India's GCC Transformation
India currently hosts approximately 2,100 GCCs, employing around 2.3 million professionals. These centers have collectively generated over $64 billion in revenue, with projections to exceed $100 billion. Dr. Nageswaran emphasized that India is home to roughly half of all GCCs globally, a scale unmatched by any other nation. What began as basic support operations has matured into environments where significant global decisions are now formulated, reflecting a shift from mere cost-effectiveness to high-value capability generation.
AI's Dual Impact on Jobs
Addressing concerns about artificial intelligence (AI) impacting employment, Nageswaran acknowledged that roles involving routine, repetitive, and rule-bound tasks are indeed susceptible to automation. He stated, “The work that was routine, repetitive and rule-bound is exactly the work that AI does most easily and most cheaply.”
However, he also presented a more nuanced view, arguing that India's GCC ecosystem has largely progressed beyond such basic work. He stressed that AI's deployment necessitates a new wave of professionals skilled in designing, developing, testing, and governing AI systems. According to Nageswaran, “Artificial intelligence does not build, deploy or govern itself. Someone has to design these systems.” Therefore, AI is not merely a disruptor but also a creator of new, higher-value opportunities within well-managed GCCs, while those that fail to adapt risk falling behind.

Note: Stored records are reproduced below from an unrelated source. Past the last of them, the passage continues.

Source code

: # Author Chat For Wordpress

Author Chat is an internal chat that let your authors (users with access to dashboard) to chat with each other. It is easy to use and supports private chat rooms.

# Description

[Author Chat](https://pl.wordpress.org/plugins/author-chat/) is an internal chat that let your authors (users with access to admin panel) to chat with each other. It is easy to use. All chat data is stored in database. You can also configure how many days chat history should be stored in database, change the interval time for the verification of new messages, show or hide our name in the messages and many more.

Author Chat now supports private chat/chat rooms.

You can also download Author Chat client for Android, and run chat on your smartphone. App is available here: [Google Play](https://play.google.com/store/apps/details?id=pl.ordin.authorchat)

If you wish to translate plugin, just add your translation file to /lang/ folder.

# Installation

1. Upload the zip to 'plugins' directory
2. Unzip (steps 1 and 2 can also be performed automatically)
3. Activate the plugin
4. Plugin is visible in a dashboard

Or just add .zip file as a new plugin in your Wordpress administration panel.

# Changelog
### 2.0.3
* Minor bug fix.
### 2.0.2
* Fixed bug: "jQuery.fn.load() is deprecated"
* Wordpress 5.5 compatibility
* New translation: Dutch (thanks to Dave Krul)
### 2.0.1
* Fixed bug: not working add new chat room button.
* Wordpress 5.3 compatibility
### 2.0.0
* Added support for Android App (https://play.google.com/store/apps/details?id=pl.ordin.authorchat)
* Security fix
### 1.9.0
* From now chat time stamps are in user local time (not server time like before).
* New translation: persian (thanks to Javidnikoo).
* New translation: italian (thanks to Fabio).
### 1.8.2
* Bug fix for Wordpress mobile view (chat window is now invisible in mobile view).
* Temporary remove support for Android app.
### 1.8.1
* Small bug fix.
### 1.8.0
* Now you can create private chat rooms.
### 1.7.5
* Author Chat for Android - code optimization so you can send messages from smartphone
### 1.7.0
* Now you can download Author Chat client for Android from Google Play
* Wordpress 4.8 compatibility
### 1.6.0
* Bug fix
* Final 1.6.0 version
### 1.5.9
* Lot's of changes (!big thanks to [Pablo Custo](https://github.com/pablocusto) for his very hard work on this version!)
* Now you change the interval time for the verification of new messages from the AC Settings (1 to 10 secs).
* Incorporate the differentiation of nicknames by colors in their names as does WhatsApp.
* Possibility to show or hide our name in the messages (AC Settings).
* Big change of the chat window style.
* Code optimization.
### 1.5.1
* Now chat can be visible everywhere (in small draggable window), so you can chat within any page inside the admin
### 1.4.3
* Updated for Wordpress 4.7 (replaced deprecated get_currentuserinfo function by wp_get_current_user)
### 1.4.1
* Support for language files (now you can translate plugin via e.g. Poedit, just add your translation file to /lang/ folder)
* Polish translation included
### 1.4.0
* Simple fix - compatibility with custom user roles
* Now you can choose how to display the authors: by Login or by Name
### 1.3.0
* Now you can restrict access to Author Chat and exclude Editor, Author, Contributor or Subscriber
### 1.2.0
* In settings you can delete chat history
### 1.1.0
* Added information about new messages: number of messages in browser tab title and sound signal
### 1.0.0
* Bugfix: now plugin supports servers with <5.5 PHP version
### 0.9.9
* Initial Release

Bridging the Employability Gap
Nageswaran also called for enhanced collaboration between government, industry, and academia to tackle India's employability challenge. Despite a large number of graduates entering the workforce annually, only about half are considered job-ready from day one. He articulated that while the government's role is to establish supportive policies and infrastructure, the industry must take the lead in driving innovation and fostering a skilled workforce. “Government can build the runway. It cannot fly the plane,” he concluded, underscoring the shared responsibility in advancing India's economic capabilities.